This Court, upon review, must only find a reasonable factual basis to support the jury's award. Upon our review, we find the jury did not abuse its discretion in its award of damages in favor of Semco.

We similarly find that there is a reasonable factual basis upon which to support the jury's award in favor of The Grand. On appeal, The Grand does not seek review or modification of the jury award in its favor. Semco, in its appeal, contends that the jury award in The Grand's favor is abusively high. Upon our review of the record, we find, based upon Hebert and Jones' testimony concerning The Grand's warranty claim for repair to the clutch, as well as the evidence presented reflecting defective paint application, which reasonably required paint application correction, that the jury's award is factually supported by the record.

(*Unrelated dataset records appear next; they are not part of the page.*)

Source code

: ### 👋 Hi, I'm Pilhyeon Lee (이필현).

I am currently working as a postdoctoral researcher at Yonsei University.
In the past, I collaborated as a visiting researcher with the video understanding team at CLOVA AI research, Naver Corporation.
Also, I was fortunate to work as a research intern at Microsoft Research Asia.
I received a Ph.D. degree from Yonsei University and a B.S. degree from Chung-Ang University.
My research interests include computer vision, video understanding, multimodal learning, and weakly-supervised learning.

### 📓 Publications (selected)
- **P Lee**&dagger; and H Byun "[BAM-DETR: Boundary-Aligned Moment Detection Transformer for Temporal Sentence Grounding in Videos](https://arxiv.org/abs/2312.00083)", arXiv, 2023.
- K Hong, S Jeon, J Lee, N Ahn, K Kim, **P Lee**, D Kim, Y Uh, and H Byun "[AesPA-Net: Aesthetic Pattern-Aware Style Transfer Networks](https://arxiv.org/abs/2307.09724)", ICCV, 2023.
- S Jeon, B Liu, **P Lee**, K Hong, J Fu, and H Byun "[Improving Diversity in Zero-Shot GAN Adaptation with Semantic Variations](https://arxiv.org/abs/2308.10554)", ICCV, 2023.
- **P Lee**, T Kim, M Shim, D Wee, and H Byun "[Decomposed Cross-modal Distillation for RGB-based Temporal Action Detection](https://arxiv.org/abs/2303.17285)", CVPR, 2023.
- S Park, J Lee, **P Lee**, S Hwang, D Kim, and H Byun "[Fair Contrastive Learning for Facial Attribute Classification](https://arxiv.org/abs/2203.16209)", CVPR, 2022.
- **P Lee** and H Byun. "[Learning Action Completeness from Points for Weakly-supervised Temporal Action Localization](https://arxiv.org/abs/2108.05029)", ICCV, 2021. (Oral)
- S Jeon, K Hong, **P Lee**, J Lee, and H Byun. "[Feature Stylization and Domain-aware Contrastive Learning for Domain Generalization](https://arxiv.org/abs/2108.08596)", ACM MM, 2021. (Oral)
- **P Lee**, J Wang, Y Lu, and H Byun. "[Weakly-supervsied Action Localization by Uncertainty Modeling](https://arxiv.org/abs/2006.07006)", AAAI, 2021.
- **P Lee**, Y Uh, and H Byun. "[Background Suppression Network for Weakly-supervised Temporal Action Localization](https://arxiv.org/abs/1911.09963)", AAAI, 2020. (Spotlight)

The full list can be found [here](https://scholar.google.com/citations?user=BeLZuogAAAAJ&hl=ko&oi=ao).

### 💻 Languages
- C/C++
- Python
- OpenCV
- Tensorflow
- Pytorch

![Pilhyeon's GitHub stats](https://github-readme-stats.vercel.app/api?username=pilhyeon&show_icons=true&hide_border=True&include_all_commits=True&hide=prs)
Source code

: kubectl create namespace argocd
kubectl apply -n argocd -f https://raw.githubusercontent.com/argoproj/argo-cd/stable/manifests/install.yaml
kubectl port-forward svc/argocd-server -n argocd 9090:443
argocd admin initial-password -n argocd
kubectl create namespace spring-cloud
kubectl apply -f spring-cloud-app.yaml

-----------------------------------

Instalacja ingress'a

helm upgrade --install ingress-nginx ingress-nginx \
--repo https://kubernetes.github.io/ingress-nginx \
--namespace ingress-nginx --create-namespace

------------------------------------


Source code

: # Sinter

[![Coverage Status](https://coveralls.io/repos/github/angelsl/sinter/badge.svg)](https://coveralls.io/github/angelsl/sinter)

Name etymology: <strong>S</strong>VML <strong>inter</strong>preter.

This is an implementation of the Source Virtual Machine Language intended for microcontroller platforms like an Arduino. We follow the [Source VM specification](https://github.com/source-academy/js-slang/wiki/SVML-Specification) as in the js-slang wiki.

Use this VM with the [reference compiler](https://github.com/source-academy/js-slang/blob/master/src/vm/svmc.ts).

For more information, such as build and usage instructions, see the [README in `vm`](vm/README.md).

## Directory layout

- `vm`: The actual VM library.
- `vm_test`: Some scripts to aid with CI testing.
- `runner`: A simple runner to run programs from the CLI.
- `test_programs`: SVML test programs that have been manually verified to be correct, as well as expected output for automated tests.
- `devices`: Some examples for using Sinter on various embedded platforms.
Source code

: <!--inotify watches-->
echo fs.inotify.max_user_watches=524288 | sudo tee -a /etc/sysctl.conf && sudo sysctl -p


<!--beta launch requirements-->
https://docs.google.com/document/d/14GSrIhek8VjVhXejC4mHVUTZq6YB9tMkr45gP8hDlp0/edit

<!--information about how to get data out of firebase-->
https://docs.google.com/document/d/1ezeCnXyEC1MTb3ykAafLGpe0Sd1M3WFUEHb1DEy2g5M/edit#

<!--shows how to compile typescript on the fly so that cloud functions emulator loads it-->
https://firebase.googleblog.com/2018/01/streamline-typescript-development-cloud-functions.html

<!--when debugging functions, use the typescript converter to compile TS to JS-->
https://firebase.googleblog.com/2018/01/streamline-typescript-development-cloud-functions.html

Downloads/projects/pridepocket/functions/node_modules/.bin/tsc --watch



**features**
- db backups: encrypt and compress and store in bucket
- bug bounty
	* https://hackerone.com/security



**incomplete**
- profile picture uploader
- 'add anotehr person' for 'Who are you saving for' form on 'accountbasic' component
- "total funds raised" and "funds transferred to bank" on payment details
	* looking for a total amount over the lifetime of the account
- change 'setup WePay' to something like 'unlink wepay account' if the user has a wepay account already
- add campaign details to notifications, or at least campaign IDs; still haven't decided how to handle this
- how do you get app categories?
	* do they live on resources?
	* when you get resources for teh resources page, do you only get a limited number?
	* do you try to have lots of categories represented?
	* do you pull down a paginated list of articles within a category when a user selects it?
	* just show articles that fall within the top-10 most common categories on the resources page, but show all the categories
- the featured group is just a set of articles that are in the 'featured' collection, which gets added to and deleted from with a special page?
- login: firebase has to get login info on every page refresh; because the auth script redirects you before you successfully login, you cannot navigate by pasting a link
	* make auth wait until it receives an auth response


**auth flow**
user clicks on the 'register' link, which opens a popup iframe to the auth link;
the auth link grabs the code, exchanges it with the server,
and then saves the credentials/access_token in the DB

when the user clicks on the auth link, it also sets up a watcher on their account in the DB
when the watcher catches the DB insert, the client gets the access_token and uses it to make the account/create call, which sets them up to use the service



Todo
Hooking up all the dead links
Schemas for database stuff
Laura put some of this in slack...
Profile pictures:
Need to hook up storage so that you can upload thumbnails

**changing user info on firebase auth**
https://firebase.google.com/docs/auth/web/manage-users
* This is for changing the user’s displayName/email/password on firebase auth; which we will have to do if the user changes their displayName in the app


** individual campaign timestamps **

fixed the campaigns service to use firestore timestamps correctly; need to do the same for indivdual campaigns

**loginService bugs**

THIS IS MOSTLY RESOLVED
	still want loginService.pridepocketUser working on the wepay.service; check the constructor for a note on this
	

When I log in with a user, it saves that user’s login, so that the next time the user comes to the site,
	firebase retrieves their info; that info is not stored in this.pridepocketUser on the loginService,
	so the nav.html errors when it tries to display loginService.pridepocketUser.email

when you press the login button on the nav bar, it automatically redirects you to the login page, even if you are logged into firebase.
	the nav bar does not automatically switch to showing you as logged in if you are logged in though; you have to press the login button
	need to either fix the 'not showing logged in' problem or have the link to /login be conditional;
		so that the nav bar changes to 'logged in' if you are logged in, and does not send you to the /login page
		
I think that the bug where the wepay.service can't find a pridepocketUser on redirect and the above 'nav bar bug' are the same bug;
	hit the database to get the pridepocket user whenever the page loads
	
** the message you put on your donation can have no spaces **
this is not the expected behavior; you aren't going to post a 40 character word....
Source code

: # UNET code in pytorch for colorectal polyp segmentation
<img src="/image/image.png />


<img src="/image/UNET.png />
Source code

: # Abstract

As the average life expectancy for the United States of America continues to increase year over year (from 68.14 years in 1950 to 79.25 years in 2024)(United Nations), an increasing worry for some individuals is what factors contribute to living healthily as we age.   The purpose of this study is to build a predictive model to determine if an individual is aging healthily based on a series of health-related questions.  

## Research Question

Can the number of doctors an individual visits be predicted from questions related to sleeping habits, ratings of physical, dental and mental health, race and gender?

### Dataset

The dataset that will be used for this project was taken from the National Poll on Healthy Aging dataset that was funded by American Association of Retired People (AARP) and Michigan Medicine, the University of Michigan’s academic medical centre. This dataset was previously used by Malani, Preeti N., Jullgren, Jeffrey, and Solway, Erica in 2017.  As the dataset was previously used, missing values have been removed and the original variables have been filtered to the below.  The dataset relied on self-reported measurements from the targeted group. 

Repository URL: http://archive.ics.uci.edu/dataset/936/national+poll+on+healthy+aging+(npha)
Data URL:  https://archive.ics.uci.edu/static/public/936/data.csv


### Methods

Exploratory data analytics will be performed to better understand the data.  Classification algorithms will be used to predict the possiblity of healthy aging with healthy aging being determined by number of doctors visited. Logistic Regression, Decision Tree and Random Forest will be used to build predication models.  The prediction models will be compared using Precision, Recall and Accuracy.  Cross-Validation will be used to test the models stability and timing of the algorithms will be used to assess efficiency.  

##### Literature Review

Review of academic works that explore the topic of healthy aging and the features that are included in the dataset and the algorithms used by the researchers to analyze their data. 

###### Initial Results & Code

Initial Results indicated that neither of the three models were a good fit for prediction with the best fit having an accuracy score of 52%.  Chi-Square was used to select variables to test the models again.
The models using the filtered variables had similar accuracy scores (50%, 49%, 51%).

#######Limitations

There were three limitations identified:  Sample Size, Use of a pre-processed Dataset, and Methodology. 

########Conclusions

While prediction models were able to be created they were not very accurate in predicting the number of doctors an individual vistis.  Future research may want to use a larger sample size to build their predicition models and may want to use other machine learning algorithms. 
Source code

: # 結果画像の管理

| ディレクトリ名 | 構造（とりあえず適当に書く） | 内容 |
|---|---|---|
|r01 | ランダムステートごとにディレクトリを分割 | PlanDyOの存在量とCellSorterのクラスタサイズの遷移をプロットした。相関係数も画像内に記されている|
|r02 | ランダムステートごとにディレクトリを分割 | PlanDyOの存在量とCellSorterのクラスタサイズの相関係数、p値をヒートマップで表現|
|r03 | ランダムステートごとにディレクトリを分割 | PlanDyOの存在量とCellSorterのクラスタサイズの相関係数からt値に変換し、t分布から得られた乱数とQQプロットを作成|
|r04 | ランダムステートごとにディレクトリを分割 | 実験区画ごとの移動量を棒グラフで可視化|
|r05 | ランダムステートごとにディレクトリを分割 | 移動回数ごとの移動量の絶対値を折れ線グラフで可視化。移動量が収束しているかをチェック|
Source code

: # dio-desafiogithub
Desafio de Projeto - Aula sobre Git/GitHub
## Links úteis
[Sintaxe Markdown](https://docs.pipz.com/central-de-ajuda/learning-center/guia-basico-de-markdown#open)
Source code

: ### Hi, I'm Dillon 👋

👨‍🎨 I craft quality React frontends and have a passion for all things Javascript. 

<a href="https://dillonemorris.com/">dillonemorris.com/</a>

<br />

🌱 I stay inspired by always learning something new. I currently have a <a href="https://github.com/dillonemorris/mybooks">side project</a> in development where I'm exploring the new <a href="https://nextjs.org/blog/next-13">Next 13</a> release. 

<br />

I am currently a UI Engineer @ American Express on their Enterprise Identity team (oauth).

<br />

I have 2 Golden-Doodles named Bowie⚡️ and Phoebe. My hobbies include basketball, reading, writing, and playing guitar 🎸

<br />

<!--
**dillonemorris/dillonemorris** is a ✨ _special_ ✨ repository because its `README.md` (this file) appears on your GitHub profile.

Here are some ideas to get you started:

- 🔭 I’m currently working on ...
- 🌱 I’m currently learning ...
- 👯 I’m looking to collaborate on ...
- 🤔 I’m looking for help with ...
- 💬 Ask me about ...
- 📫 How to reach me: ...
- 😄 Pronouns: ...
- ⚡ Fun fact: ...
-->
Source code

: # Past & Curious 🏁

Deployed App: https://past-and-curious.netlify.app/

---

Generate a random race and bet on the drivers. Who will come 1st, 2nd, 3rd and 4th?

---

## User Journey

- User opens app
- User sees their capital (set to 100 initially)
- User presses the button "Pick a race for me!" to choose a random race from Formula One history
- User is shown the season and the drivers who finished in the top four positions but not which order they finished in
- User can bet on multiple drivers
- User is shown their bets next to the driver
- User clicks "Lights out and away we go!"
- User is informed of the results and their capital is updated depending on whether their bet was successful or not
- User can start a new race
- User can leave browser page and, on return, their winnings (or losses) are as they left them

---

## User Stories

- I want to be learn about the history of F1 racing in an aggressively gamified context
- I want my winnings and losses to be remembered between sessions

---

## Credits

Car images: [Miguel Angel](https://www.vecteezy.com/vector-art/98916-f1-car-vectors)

Finally, Semco assigns as error on appeal the trial court's judgment awarding judicial interest from the date of judgment rather than from the date of judicial demand. Because this case arises out of the parties' contract, although alternative theories of recovery were presented, we find that the trial court abused its discretion in awarding judicial interest from the date of judgment and that judicial interest from the date of demand, as sought by Semco, is appropriate. See Odeco Oil & Gas Co. v. Nunez, 532 So.2d 453 (La. App. 1st Cir. 1988).


For the foregoing reasons, we amend the trial court judgment to award Semco judicial interest from the date of demand rather than from the date of judgment. In all other respects, we affirm the judgment of the trial court.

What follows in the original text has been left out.